One holy, apostolic and Catholic Church.
That phrase is a mouthful. Imagine being the screwed up guy commissioned to be the manager at its foundation (not the Head or King but a humble steward).
That’s our guy Simon Peter. He was a long-term work in progress by Jesus and did not stop being worked on and worked through after that. And so are we.
Before I get too deep, don’t worry, the apostolic is addressed already in chapter 1 of Acts. Peter had received a renewal of his commission by Jesus to be His guy in the foundation of His church in a face to face conversation in John 21. It was important to Peter as a pope but also as a sinner who had plenty of grace for redemption. Redemption from cowardice, pride and wrath.

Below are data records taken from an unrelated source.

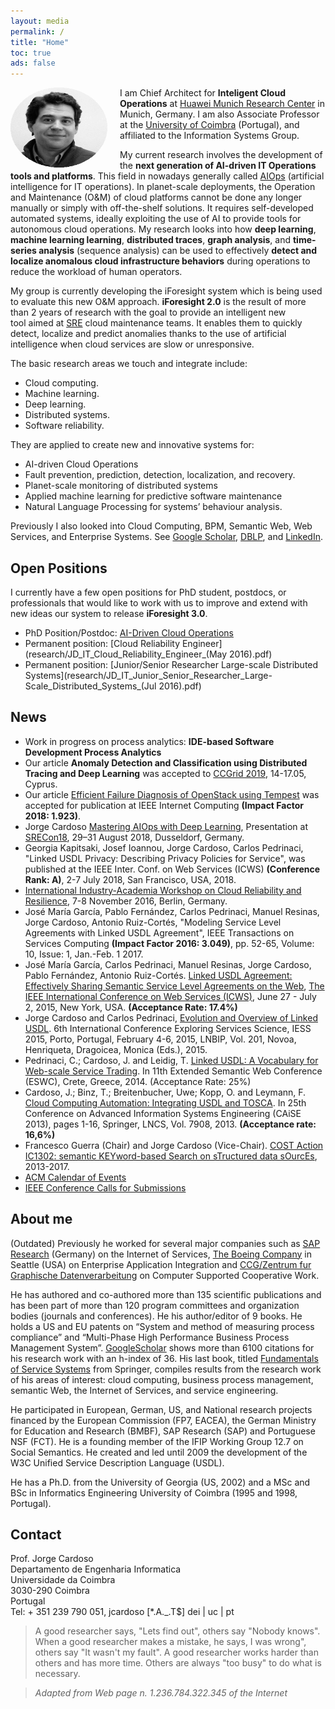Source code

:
 ```yaml
---
layout: media
permalink: /
title: "Home"
toc: true
ads: false
---
```


<p>

<a href="http://placehold.it/1200x600.gif">
<img src="/images/Jorge_Cardoso.png" height="128" width="155"  style="float:left;margin:0 20px 0 0;"/>
</a>
</p>

I am Chief Architect for **Inteligent Cloud Operations** at 
[Huawei Munich Research Center](http://www.huawei.eu/research-and-innovation) in Munich, Germany.
I am also Associate Professor at the [University of Coimbra](http://www.uc.pt/en/fctuc/dei) (Portugal), and
affiliated to the Information Systems Group.

My current research involves the development of the **next generation of AI-driven IT Operations tools and platforms**.
This field in nowadays generally called [AIOps](https://pt.slideshare.net/JorgeCardoso4/mastering-aiops-with-deep-learning) 
(artificial intelligence for IT operations).
In planet-scale deployments, the Operation and Maintenance (O&M) of cloud platforms cannot be done any longer manually
or simply with off-the-shelf solutions. It requires self-developed automated systems, ideally exploiting the use of AI
to provide tools for autonomous cloud operations. My research looks into how **deep learning**, **machine learning 
learning**, **distributed traces**, **graph analysis**, and **time-series analysis** (sequence analysis) can be used 
to effectively **detect and localize anomalous cloud infrastructure behaviors** during operations to reduce the 
workload of human operators.

My group is currently developing the iForesight system which is being used to evaluate this new O&M approach. 
**iForesight 2.0** is the result of more than 2 years of research with the goal to provide an intelligent new 
tool aimed at [SRE](https://en.wikipedia.org/wiki/Site_Reliability_Engineering) cloud maintenance teams. 
It enables them to quickly detect, localize and predict anomalies thanks to the use of artificial intelligence when
cloud services are slow or unresponsive. 

The basic research areas we touch and integrate include:
+ Cloud computing.
+ Machine learning.
+ Deep learning.
+ Distributed systems.
+ Software reliability.

They are applied to create new and innovative systems for:
+ AI-driven Cloud Operations
+ Fault prevention, prediction, detection, localization, and recovery.  
+ Planet-scale monitoring of distributed systems
+ Applied machine learning for predictive software maintenance
+ Natural Language Processing for systems’ behaviour analysis.

Previously I also looked into Cloud Computing, BPM, Semantic Web, Web Services, and Enterprise Systems.
See [Google Scholar](https://scholar.google.de/citations?user=n9JFmAkAAAAJ&hl=en&oi=ao),
[DBLP](http://dblp.uni-trier.de/pers/hd/c/Cardoso:Jorge), and
[LinkedIn](https://www.linkedin.com/in/jorge-cardoso-75ba40/).


Open Positions
--------------
I currently have a few open positions for PhD student, postdocs, or professionals that would like to work with us
to improve and extend with new ideas our system to release **iForesight 3.0**.

+ PhD Position/Postdoc: [AI-Driven Cloud Operations](research/PhD_Postdoc_Position_Intelligent_Cloud_Operations_2019-02-15.pdf)
+ Permanent position: [Cloud Reliability Engineer](research/JD_IT_Cloud_Reliability_Engineer_(May 2016).pdf)
+ Permanent position: [Junior/Senior Researcher Large-scale Distributed Systems](research/JD_IT_Junior_Senior_Researcher_Large-Scale_Distributed_Systems_(Jul 2016).pdf)


News
---------------

+ Work in progress on process analytics: **IDE-based Software Development Process Analytics**
+ Our article **Anomaly Detection and Classification using Distributed Tracing and Deep Learning** was accepted to 
[CCGrid 2019](https://www.ccgrid2019.org/index.html), 14-17.05, Cyprus. 
+ Our article [Efficient Failure Diagnosis of OpenStack using Tempest](https://www.computer.org/csdl/mags/ic/2018/06/08509185-abs.html) was accepted for publication at IEEE Internet Computing **(Impact Factor 2018: 1.923)**.
+ Jorge Cardoso [Mastering AIOps with Deep Learning](https://pt.slideshare.net/JorgeCardoso4/mastering-aiops-with-deep-learning), Presentation at [SRECon18](https://www.usenix.org/conference/srecon18europe), 29–31 August 2018, Dusseldorf, Germany.
+ Georgia Kapitsaki, Josef Ioannou, Jorge Cardoso, Carlos Pedrinaci, "Linked USDL Privacy: Describing Privacy Policies
 for Service",  was published at the IEEE Inter. Conf. on Web Services (ICWS) **(Conference Rank: A)**, 2-7 July 2018, San Francisco, USA, 2018. 
+ [International Industry-Academia Workshop on Cloud Reliability and Resilience](https://www.eitdigital.eu/news-events/events/article/international-industry-academia-workshop-on-cloud-reliability-and-resilience/), 7-8 November 2016, Berlin, Germany.
+ José María García, Pablo Fernández, Carlos Pedrinaci, Manuel Resinas, Jorge Cardoso, Antonio Ruiz-Cortés, "Modeling Service Level Agreements with Linked USDL Agreement", IEEE Transactions on Services Computing **(Impact Factor 2016: 3.049)**, pp. 52-65, Volume: 10, Issue: 1, Jan.-Feb. 1 2017.
+ José María García, Carlos Pedrinaci, Manuel Resinas, Jorge Cardoso, Pablo Fernández, Antonio Ruiz-Cortés. [Linked USDL Agreement: Effectively Sharing Semantic Service Level Agreements on the Web](/publications/Papers/CP-2015-079-Linked-USDL-Agreement.pdf), [The IEEE International Conference on Web Services (ICWS)](http://conferences.computer.org/icws/2015/), June 27 - July 2, 2015, New York, USA. **(Acceptance Rate: 17.4%)**
+ Jorge Cardoso and Carlos Pedrinaci, [Evolution and Overview of Linked USDL](/publications/Papers/CP-2015-077-Linked-USDL-Evolution-and-Overview.pdf). 6th International Conference Exploring Services Science, IESS 2015, Porto, Portugal, February 4-6, 2015, LNBIP, Vol. 201, Novoa, Henriqueta, Dragoicea, Monica (Eds.), 2015.
+ Pedrinaci, C.; Cardoso, J. and Leidig, T. [Linked USDL: A Vocabulary for Web-scale Service Trading](/publications/Papers/CP-2014-073-ESWC-Linked-USDL.pdf).  In 11th Extended Semantic Web Conference (ESWC), Crete, Greece, 2014. (Acceptance Rate: 25%)
+ Cardoso, J.; Binz, T.; Breitenbucher, Uwe; Kopp, O. and Leymann, F. [Cloud Computing Automation: Integrating USDL and TOSCA](/publications/Papers/CP-2013-068-CAISE-USDL-and-TOSCA.pdf). In 25th Conference on Advanced Information Systems Engineering (CAiSE  2013), pages 1-16, Springer, LNCS, Vol. 7908, 2013. **(Acceptance rate: 16,6%)**
+ Francesco Guerra (Chair) and Jorge Cardoso (Vice-Chair). [COST Action IC1302: semantic KEYword-based Search on sTructured data sOurcEs](http://www.keystone-cost.eu), 2013-2017.
+ [ACM Calendar of Events](http://campus.acm.org/calendar/)
+ [IEEE Conference Calls for Submissions](http://www.ieee.org/conferences_events/index.html)



About me
--------

(Outdated) Previously he worked for several major companies such as [SAP Research](http://go.sap.com/) (Germany) on the 
Internet of Services, [The Boeing Company](http://www.boeing.com) in Seattle (USA) on Enterprise Application Integration and [CCG/Zentrum fur Graphische Datenverarbeitung]( http://www.ccg.pt/en/) on Computer Supported Cooperative Work.

He has authored and co-authored more than 135 scientific publications and has been part of more than 120 program committees and organization bodies (journals and conferences). He his author/editor of 9 books. He holds a US and EU patents on “System and method of measuring process compliance” and “Multi-Phase High Performance Business Process Management System”. [GoogleScholar](https://scholar.google.de/citations?user=n9JFmAkAAAAJ&hl=en) shows more than 6100 citations for his research work with an h-index of 36. His last book, titled [Fundamentals of Service Systems](http://www.springer.com/de/book/9783319231945) from Springer, compiles results from the research work of his areas of interest: cloud computing, business process management, semantic Web, the Internet of Services, and service engineering.

He participated in European, German, US, and National research projects financed by the European Commission (FP7, EACEA), the German Ministry for Education and Research (BMBF), SAP Research (SAP) and Portuguese NSF (FCT). He is a founding member of the IFIP Working Group 12.7 on Social Semantics. He created and led until 2009 the development of the W3C Unified Service Description Language (USDL).

He has a Ph.D. from the University of Georgia (US, 2002) and a MSc and BSc in Informatics Engineering University of Coimbra (1995 and 1998, Portugal).


Contact
---------------
<p class="notice">
Prof. Jorge Cardoso<br>
Departamento de Engenharia Informatica<br>
Universidade da Coimbra<br>
3030-290 Coimbra<br>
Portugal<br>
Tel: + 351 239 790 051, jcardoso [*.A._.T$] dei | uc | pt <br>
</p>

<blockquote><p>
A good researcher says, "Lets find out", others say "Nobody knows". When a good researcher makes a mistake, he says, I was wrong", others say "It wasn't my fault". A good researcher works harder than others and has more time. Others are always "too busy" to do what is necessary.</p>
</blockquote>

<blockquote>
  <p><cite><em>Adapted from Web page n. 1.236.784.322.345 of the Internet</em></cite></p>
</blockquote>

He knew he needed it. Peter had been impulsive so many time in his Lord’s darkest hour he denied Him three times. With such a knowing one morning at 9:00 am in the Feast of Trumpets in Jerusalem such a blue-collar fisherman from a marginalized region of Palestine stood up and proclaimed the gospel. Oh, and yeah he may have still been scared but he know he was not alone because he had received the Holy Spirit speaking tongues of men and angels beyond his Aramaic or Greek.
The Church is Universal.
Acts 2: 37 “Now when they heard this, they were cut to the heart and said to Peter and to the other apostles, “Brothers,[i] what should we do?” 38 Peter said to them, “Repent, and be baptized every one of you in the name of Jesus Christ so that your sins may be forgiven; and you will receive the gift of the Holy Spirit. 39 For the promise is for you, for your children, and for all who are far away, everyone whom the Lord our God calls to him.”

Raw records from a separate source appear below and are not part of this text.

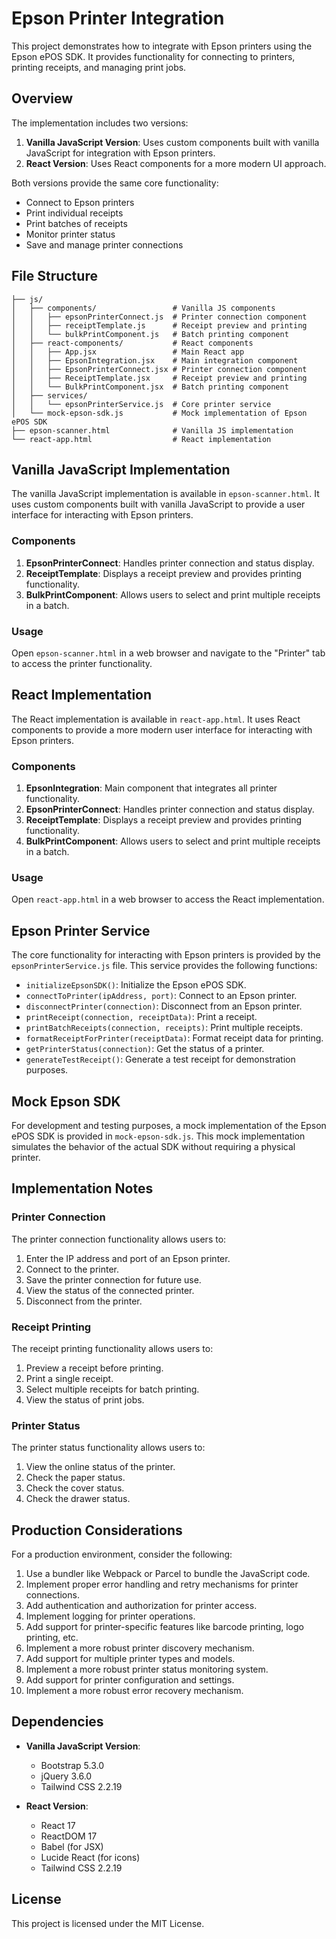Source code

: # Epson Printer Integration

This project demonstrates how to integrate with Epson printers using the Epson ePOS SDK. It provides functionality for connecting to printers, printing receipts, and managing print jobs.

## Overview

The implementation includes two versions:

1. **Vanilla JavaScript Version**: Uses custom components built with vanilla JavaScript for integration with Epson printers.
2. **React Version**: Uses React components for a more modern UI approach.

Both versions provide the same core functionality:

- Connect to Epson printers
- Print individual receipts
- Print batches of receipts
- Monitor printer status
- Save and manage printer connections

## File Structure

```
├── js/
│   ├── components/                 # Vanilla JS components
│   │   ├── epsonPrinterConnect.js  # Printer connection component
│   │   ├── receiptTemplate.js      # Receipt preview and printing
│   │   └── bulkPrintComponent.js   # Batch printing component
│   ├── react-components/           # React components
│   │   ├── App.jsx                 # Main React app
│   │   ├── EpsonIntegration.jsx    # Main integration component
│   │   ├── EpsonPrinterConnect.jsx # Printer connection component
│   │   ├── ReceiptTemplate.jsx     # Receipt preview and printing
│   │   └── BulkPrintComponent.jsx  # Batch printing component
│   ├── services/
│   │   └── epsonPrinterService.js  # Core printer service
│   └── mock-epson-sdk.js           # Mock implementation of Epson ePOS SDK
├── epson-scanner.html              # Vanilla JS implementation
└── react-app.html                  # React implementation
```

## Vanilla JavaScript Implementation

The vanilla JavaScript implementation is available in `epson-scanner.html`. It uses custom components built with vanilla JavaScript to provide a user interface for interacting with Epson printers.

### Components

1. **EpsonPrinterConnect**: Handles printer connection and status display.
2. **ReceiptTemplate**: Displays a receipt preview and provides printing functionality.
3. **BulkPrintComponent**: Allows users to select and print multiple receipts in a batch.

### Usage

Open `epson-scanner.html` in a web browser and navigate to the "Printer" tab to access the printer functionality.

## React Implementation

The React implementation is available in `react-app.html`. It uses React components to provide a more modern user interface for interacting with Epson printers.

### Components

1. **EpsonIntegration**: Main component that integrates all printer functionality.
2. **EpsonPrinterConnect**: Handles printer connection and status display.
3. **ReceiptTemplate**: Displays a receipt preview and provides printing functionality.
4. **BulkPrintComponent**: Allows users to select and print multiple receipts in a batch.

### Usage

Open `react-app.html` in a web browser to access the React implementation.

## Epson Printer Service

The core functionality for interacting with Epson printers is provided by the `epsonPrinterService.js` file. This service provides the following functions:

- `initializeEpsonSDK()`: Initialize the Epson ePOS SDK.
- `connectToPrinter(ipAddress, port)`: Connect to an Epson printer.
- `disconnectPrinter(connection)`: Disconnect from an Epson printer.
- `printReceipt(connection, receiptData)`: Print a receipt.
- `printBatchReceipts(connection, receipts)`: Print multiple receipts.
- `formatReceiptForPrinter(receiptData)`: Format receipt data for printing.
- `getPrinterStatus(connection)`: Get the status of a printer.
- `generateTestReceipt()`: Generate a test receipt for demonstration purposes.

## Mock Epson SDK

For development and testing purposes, a mock implementation of the Epson ePOS SDK is provided in `mock-epson-sdk.js`. This mock implementation simulates the behavior of the actual SDK without requiring a physical printer.

## Implementation Notes

### Printer Connection

The printer connection functionality allows users to:

1. Enter the IP address and port of an Epson printer.
2. Connect to the printer.
3. Save the printer connection for future use.
4. View the status of the connected printer.
5. Disconnect from the printer.

### Receipt Printing

The receipt printing functionality allows users to:

1. Preview a receipt before printing.
2. Print a single receipt.
3. Select multiple receipts for batch printing.
4. View the status of print jobs.

### Printer Status

The printer status functionality allows users to:

1. View the online status of the printer.
2. Check the paper status.
3. Check the cover status.
4. Check the drawer status.

## Production Considerations

For a production environment, consider the following:

1. Use a bundler like Webpack or Parcel to bundle the JavaScript code.
2. Implement proper error handling and retry mechanisms for printer connections.
3. Add authentication and authorization for printer access.
4. Implement logging for printer operations.
5. Add support for printer-specific features like barcode printing, logo printing, etc.
6. Implement a more robust printer discovery mechanism.
7. Add support for multiple printer types and models.
8. Implement a more robust printer status monitoring system.
9. Add support for printer configuration and settings.
10. Implement a more robust error recovery mechanism.

## Dependencies

- **Vanilla JavaScript Version**:
  - Bootstrap 5.3.0
  - jQuery 3.6.0
  - Tailwind CSS 2.2.19

- **React Version**:
  - React 17
  - ReactDOM 17
  - Babel (for JSX)
  - Lucide React (for icons)
  - Tailwind CSS 2.2.19

## License

This project is licensed under the MIT License.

Peter knew that he himself was one of those “everyone’s” that could have a new lease on life. The more he could keep some humility about the restoration in his life, the more he could feel like his own best customer. In this case, the crowd was full of foreign Jews from many countries that were far off. Many of them could not hold their own in Greek, let along Aramaic. But Peter was open to the leading of the Holy Spirit to bring this message out beyond the comfort zone. Little did he know that in ten years Jesus would step it up a notch to non-Jews.

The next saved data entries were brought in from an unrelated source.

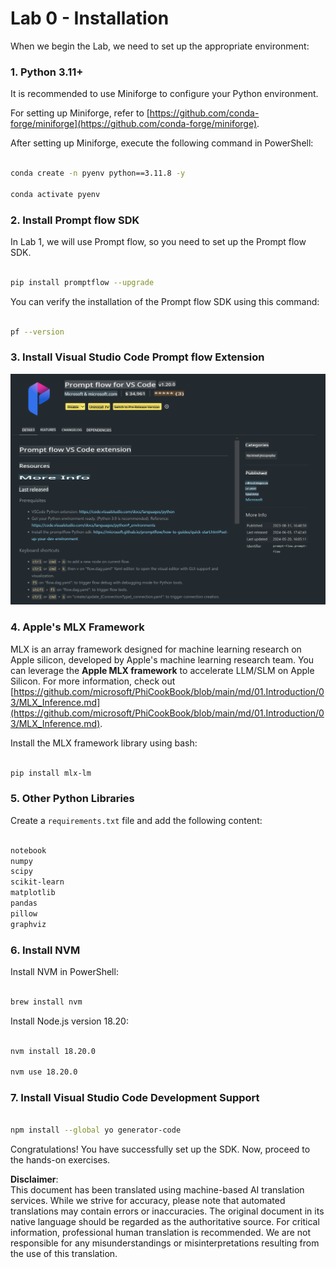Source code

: # **Lab 0 - Installation**

When we begin the Lab, we need to set up the appropriate environment:

### **1. Python 3.11+**

It is recommended to use Miniforge to configure your Python environment.

For setting up Miniforge, refer to [https://github.com/conda-forge/miniforge](https://github.com/conda-forge/miniforge).

After setting up Miniforge, execute the following command in PowerShell:

```bash

conda create -n pyenv python==3.11.8 -y

conda activate pyenv

```

### **2. Install Prompt flow SDK**

In Lab 1, we will use Prompt flow, so you need to set up the Prompt flow SDK.

```bash

pip install promptflow --upgrade

```

You can verify the installation of the Prompt flow SDK using this command:

```bash

pf --version

```

### **3. Install Visual Studio Code Prompt flow Extension**

![pf](../../../../../../../../../translated_images/pf_ext.fa065f22e1ee3e67157662d8be5241f346ddd83744045e3406d92b570e8d8b36.en.png)

### **4. Apple's MLX Framework**

MLX is an array framework designed for machine learning research on Apple silicon, developed by Apple's machine learning research team. You can leverage the **Apple MLX framework** to accelerate LLM/SLM on Apple Silicon. For more information, check out [https://github.com/microsoft/PhiCookBook/blob/main/md/01.Introduction/03/MLX_Inference.md](https://github.com/microsoft/PhiCookBook/blob/main/md/01.Introduction/03/MLX_Inference.md).

Install the MLX framework library using bash:

```bash

pip install mlx-lm

```

### **5. Other Python Libraries**

Create a `requirements.txt` file and add the following content:

```txt

notebook
numpy 
scipy 
scikit-learn 
matplotlib 
pandas 
pillow 
graphviz

```

### **6. Install NVM**

Install NVM in PowerShell:

```bash

brew install nvm

```

Install Node.js version 18.20:

```bash

nvm install 18.20.0

nvm use 18.20.0

```

### **7. Install Visual Studio Code Development Support**

```bash

npm install --global yo generator-code

```

Congratulations! You have successfully set up the SDK. Now, proceed to the hands-on exercises.

**Disclaimer**:  
This document has been translated using machine-based AI translation services. While we strive for accuracy, please note that automated translations may contain errors or inaccuracies. The original document in its native language should be regarded as the authoritative source. For critical information, professional human translation is recommended. We are not responsible for any misunderstandings or misinterpretations resulting from the use of this translation.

The Church is holy. The Church is one.
Acts 2: 41 “So those who welcomed his message were baptized, and that day about three thousand persons were added. 42 They devoted themselves to the apostles’ teaching and fellowship, to the breaking of bread and the prayers. 43 Awe came upon everyone, because many wonders and signs were being done by the apostles.”
Peter leads them into a covenant that is superior than the first six of the Jewish covenant. By being baptized, they are saved (1 Peter 3:21). This holiness is a transcendent and practical experience of appropriating His grace through the extension of Jesus as Truth, Jesus in the Spirit, Jesus in the Eucharist and Jesus in corporate prayer. It would take long than what is appropriate to explain, but these wonders and signs point to the greatest miracle in the death, burial and resurrection of Jesus 53 days before.
44 “All who believed were together and had all things in common; 45 they would sell their possessions and goods and distribute the proceeds[j] to all, as any had need. 46 Day by day, as they spent much time together in the temple, they broke bread at home[k] and ate their food with glad and generous[l] hearts, 47 praising God and having the goodwill of all the people. And day by day the Lord added to their number those who were being saved.”
Peter and the other apostles had a lot to do for their remaining lives and some with shorter lives than others. Infused with the mission of unity, holiness, universality and a multi-generational context, they were in for keeps.
A little Bible trivia. Eucharist comes from the Greek, eucharistia, which means thanksgiving. When they were breaking bread, it was the experience of partaking of the divine nature of Jesus.